A meu ver, a publicidade deveria ser informativa, imparcial,
apresentando catálogos dos produtos existentes com suas descrições o mais
fidedignas possível. A verdade vem maquiada, escondida por espessas
camadas de ironia, quando não se ausenta por completo. Campanhas políticas
não deveriam fazer publicidade, mas sustentar canais de acesso público com
seu histórico e suas propostas para o futuro apenas. Investigar condutas
reprováveis deveria ser papel exclusivo da imprensa, que tem o dever
intrínseco de nos prover acesso à informação.

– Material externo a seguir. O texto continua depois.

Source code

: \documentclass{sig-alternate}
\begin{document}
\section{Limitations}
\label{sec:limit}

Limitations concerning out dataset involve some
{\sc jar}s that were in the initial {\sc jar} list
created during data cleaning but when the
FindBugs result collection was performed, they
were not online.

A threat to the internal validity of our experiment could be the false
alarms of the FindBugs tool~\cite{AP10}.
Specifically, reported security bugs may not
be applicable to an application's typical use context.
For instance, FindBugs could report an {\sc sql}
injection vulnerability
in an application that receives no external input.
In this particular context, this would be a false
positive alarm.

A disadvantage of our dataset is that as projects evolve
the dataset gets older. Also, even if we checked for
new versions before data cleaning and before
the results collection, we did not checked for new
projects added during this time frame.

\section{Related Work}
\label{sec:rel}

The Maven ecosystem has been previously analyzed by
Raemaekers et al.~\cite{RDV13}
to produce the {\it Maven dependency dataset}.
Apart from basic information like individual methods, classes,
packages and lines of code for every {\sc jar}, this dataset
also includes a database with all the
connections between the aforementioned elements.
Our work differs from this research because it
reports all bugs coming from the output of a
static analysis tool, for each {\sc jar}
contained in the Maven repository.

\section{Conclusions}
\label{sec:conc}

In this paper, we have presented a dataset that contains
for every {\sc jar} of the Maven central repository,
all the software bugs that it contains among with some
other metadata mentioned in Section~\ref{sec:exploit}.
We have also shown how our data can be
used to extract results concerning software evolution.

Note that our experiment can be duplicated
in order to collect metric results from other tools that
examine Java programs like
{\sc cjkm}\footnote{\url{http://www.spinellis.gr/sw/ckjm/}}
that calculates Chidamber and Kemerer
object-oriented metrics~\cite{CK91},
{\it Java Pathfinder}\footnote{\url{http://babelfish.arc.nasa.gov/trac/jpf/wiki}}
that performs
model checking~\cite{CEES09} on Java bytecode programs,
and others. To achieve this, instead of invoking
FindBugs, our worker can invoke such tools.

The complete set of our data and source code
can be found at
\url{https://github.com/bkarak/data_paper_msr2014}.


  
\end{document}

Ao mesmo tempo em que a publicidade preenche um espaço
fragmentado, aparentemente fugaz, ela nos faz perder muito de nosso tempo
útil, quando poderíamos estar pensando em diversas coisas construtivas ou
evolutivas, assimilando seus produtos abstratos, que nem são culturais, nem
são informativos; e quase sempre tendem para o humor ou uma representação
de realidade ideal. A soberba da auto-regulamentação denuncia seu complexo
de superioridade que deflagra o ironismo. É triste que os especialistas em
comunicação não tenham preceitos éticos compatíveis com especialistas de
outros setores de atuação profissional e utilizem seu conhecimento, em suma,
para vender produtos, serviços e imagens. Não há um direcionamento
construtivo, salvo peças de comunicação de algumas ONG´s e algumas
educativas provindas, eventualmente, dos canais culturais do governo.
A publicidade é um dos “males” necessários e, para adequá-la de forma
a reduzir os atritos, é preciso entender os princípios estetas impregnados em
seus bastiões. Não defendo censura e repressão, mas a sociedade é feita de
concessões que são ditadas por uma minoria ironista que zomba ética em
nossas faces e, como sustentado por Kierkegaard, a maioria das pessoas está
tão incumbidas de seus princípios éticos que se tornam incapazes de pôr em
perspectiva certos aspectos de si e de perceber o cinismo da “educação”
vertical ironista recebida, nós ocupamos sem perceber o lugar do herói na
comédia, que acha que está sendo nobre, heroico, correto enquanto a
audiência ri de sua ingenuidade. Como para o veneno da serpente, o antídoto
se faz do próprio veneno, também deveriam especializar-se em comunicação
algumas pessoas que “chovem no molhado” especializando-se em serviço
social, sociologia, ou qualquer outra área de construção de conhecimento mais
preocupada com preceitos mais ético-fraternais.
É complicado, como nos diz o existencialismo, fazer escolhas que
enveredem nossas vidas por caminhos que lidam com uma quantidade maior
de verdade, de percepção mais sagaz da realidade, pois devemos estar
preparados, como Rorschach, para um caminho sem reconhecimento e muito
menos recompensas, de dificuldades e deveres comuns a fim de manter uma
igualdade e respeito entre cada ser humano e seu próximo, mas como nos fica
claro na leitura do texto de Kukkonen, é a única forma de se obter satisfação
real e sentimento de plenitude, pois o esteta já se julga ser o melhor e nada
que ele conseguir será o bastante. Ele segue em suas repetições vazias e
ambiciosas, sem nunca criar ou encontrar valor real. Talvez seja por isso que a
maioria das pessoas “opta” por fazer parte da “massa” ética.